Ervaringen en analyses

Natuurlijk publiceerden en deelden we op onze website ervaringsverhalen (van bijvoorbeeld een 16-jarige vakkenvuller, en over leven in de bijstand), ervaringen met het samen strijden voor 14, columns en analyses. We leverden kritiek op de laffe houding van parlementair links en ‘linkse’ economen. We haalden inspiratie uit het buitenland. We analyseerden economische ontwikkelingen en ontwikkelingen op de arbeidsmarkt. We leverden kritiek op a-politieke initiatieven “tegen armoede”.

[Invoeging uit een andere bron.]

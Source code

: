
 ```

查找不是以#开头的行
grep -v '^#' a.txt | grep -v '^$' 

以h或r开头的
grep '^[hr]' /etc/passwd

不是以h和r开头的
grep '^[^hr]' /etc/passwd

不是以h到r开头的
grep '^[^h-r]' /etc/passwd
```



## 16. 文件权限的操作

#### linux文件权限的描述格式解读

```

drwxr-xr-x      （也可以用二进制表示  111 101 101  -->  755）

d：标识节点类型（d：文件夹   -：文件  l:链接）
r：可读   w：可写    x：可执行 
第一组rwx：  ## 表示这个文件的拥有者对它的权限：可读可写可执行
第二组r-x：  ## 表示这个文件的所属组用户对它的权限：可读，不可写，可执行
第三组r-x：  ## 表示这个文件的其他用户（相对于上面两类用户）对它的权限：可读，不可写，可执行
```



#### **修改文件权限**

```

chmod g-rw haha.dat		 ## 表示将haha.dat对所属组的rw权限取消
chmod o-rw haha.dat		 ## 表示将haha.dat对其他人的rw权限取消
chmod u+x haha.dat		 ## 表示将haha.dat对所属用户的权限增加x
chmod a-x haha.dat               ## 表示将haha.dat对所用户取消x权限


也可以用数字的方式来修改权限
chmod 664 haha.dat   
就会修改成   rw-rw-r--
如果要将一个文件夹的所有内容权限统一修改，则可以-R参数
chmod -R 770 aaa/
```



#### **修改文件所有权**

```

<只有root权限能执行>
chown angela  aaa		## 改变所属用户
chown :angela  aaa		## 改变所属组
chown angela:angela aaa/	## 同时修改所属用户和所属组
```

We bleven het belang van anti-racisme in de campagne benadrukken, net als het belang van strijd voor hogere uitkeringen en het behoud van de koppeling tussen uitkeringen en het minimumloon. We dachten na over hoe we vakbondsmacht op kunnen bouwen. En vanaf het begin dachten we na over de sterke en zwakke punten van de campagne.

En nu?

De laatste tijd verschuift de nadruk van de campagne naar strijd in de sectoren. We deden daarom onder andere mee aan acties van PostNL werkers, die #voor14 als centrale eis hadden. Daarnaast zijn er de afgelopen maanden twee marsen voor 14 georganiseerd, in Haarlem (sprekers 1,2,3,4,5,6) en Amsterdam (1,2). En tenslotte vond er begin maart een actie plaats bij de Vereniging voor Nederlands Gemeenten (VNG) om gemeenten er toe te bewegen om al hun medewerkers 14 euro te gaan betalen.